** Opening INFORMATION PROVIDED block **

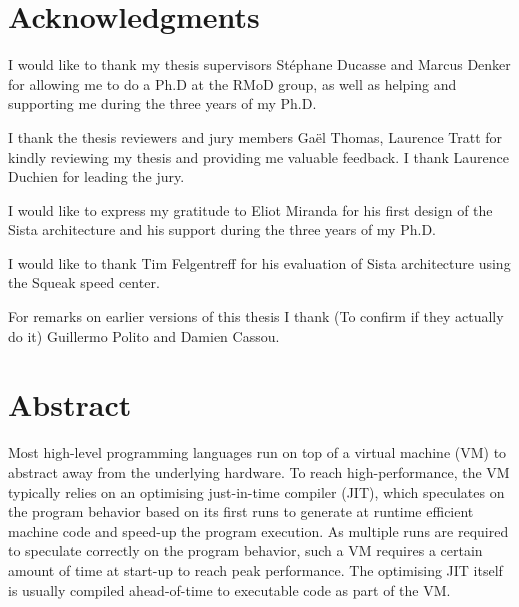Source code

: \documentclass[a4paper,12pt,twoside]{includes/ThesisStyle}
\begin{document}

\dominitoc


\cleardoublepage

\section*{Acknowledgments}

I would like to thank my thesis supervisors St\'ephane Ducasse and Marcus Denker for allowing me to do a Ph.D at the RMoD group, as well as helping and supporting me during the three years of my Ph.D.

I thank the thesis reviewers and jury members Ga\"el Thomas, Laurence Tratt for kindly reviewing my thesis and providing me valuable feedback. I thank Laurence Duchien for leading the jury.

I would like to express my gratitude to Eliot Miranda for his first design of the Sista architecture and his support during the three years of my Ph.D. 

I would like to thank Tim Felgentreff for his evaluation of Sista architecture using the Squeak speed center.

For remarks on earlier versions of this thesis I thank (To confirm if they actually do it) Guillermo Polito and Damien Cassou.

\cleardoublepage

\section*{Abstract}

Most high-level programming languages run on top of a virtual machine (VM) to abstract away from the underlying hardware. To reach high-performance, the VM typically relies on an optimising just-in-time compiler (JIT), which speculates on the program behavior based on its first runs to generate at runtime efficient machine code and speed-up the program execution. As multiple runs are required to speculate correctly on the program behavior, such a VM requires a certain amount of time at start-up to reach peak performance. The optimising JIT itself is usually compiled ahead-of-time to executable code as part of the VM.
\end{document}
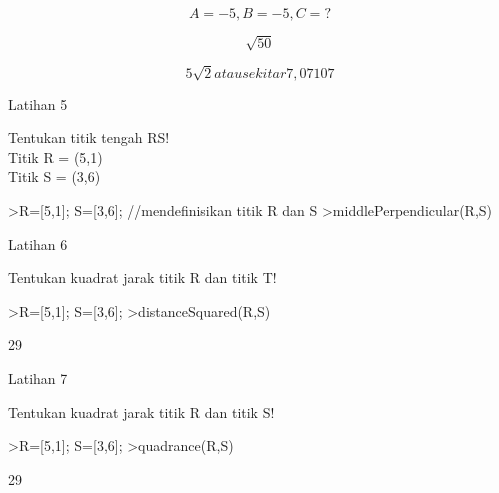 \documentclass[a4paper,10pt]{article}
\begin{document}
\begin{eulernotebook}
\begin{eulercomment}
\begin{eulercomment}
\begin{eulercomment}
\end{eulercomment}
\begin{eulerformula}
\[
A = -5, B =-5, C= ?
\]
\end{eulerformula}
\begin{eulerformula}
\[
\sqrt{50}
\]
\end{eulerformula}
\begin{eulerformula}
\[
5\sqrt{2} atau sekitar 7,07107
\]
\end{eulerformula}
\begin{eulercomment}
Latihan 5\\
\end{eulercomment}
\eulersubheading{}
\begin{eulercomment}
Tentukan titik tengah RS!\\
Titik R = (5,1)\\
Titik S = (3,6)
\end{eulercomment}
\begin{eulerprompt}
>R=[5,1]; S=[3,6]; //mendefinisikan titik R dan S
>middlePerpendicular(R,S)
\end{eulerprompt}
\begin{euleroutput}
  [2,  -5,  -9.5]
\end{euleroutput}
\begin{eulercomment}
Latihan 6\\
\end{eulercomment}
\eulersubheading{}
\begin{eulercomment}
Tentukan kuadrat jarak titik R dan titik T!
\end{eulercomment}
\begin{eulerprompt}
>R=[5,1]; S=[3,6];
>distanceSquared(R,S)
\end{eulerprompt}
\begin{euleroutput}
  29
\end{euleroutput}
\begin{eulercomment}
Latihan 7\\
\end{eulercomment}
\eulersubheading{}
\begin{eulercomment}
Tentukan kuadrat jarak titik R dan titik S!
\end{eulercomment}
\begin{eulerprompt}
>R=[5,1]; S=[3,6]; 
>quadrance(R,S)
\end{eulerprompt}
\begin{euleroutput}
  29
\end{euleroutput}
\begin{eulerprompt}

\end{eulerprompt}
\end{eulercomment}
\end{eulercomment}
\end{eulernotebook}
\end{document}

** Closing INFORMATION PROVIDED block **

== EXERCISE DETAILS ==
Using the material above, retype each entry exactly and omit the pictures.

== FINISHED EXERCISE ==
Source code

: \documentclass[a4paper,12pt,twoside]{includes/ThesisStyle}
\begin{document}

\dominitoc


\cleardoublepage

\section*{Acknowledgments}

I would like to thank my thesis supervisors St\'ephane Ducasse and Marcus Denker for allowing me to do a Ph.D at the RMoD group, as well as helping and supporting me during the three years of my Ph.D.

I thank the thesis reviewers and jury members Ga\"el Thomas, Laurence Tratt for kindly reviewing my thesis and providing me valuable feedback. I thank Laurence Duchien for leading the jury.

I would like to express my gratitude to Eliot Miranda for his first design of the Sista architecture and his support during the three years of my Ph.D. 

I would like to thank Tim Felgentreff for his evaluation of Sista architecture using the Squeak speed center.

For remarks on earlier versions of this thesis I thank (To confirm if they actually do it) Guillermo Polito and Damien Cassou.

\cleardoublepage

\section*{Abstract}

Most high-level programming languages run on top of a virtual machine (VM) to abstract away from the underlying hardware. To reach high-performance, the VM typically relies on an optimising just-in-time compiler (JIT), which speculates on the program behavior based on its first runs to generate at runtime efficient machine code and speed-up the program execution. As multiple runs are required to speculate correctly on the program behavior, such a VM requires a certain amount of time at start-up to reach peak performance. The optimising JIT itself is usually compiled ahead-of-time to executable code as part of the VM.
\end{document}
 \documentclass[a4paper,10pt]{article}
\begin{document}
\begin{eulernotebook}
\begin{eulercomment}
\begin{eulercomment}
\begin{eulercomment}
\end{eulercomment}
\begin{eulerformula}
\[
A = -5, B =-5, C= ?
\]
\end{eulerformula}
\begin{eulerformula}
\[
\sqrt{50}
\]
\end{eulerformula}
\begin{eulerformula}
\[
5\sqrt{2} atau sekitar 7,07107
\]
\end{eulerformula}
\begin{eulercomment}
Latihan 5\\
\end{eulercomment}
\eulersubheading{}
\begin{eulercomment}
Tentukan titik tengah RS!\\
Titik R = (5,1)\\
Titik S = (3,6)
\end{eulercomment}
\begin{eulerprompt}
>R=[5,1]; S=[3,6]; //mendefinisikan titik R dan S
>middlePerpendicular(R,S)
\end{eulerprompt}
\begin{euleroutput}
  [2,  -5,  -9.5]
\end{euleroutput}
\begin{eulercomment}
Latihan 6\\
\end{eulercomment}
\eulersubheading{}
\begin{eulercomment}
Tentukan kuadrat jarak titik R dan titik T!
\end{eulercomment}
\begin{eulerprompt}
>R=[5,1]; S=[3,6];
>distanceSquared(R,S)
\end{eulerprompt}
\begin{euleroutput}
  29
\end{euleroutput}
\begin{eulercomment}
Latihan 7\\
\end{eulercomment}
\eulersubheading{}
\begin{eulercomment}
Tentukan kuadrat jarak titik R dan titik S!
\end{eulercomment}
\begin{eulerprompt}
>R=[5,1]; S=[3,6]; 
>quadrance(R,S)
\end{eulerprompt}
\begin{euleroutput}
  29
\end{euleroutput}
\begin{eulerprompt}

\end{eulerprompt}
\end{eulercomment}
\end{eulercomment}
\end{eulernotebook}
\end{document}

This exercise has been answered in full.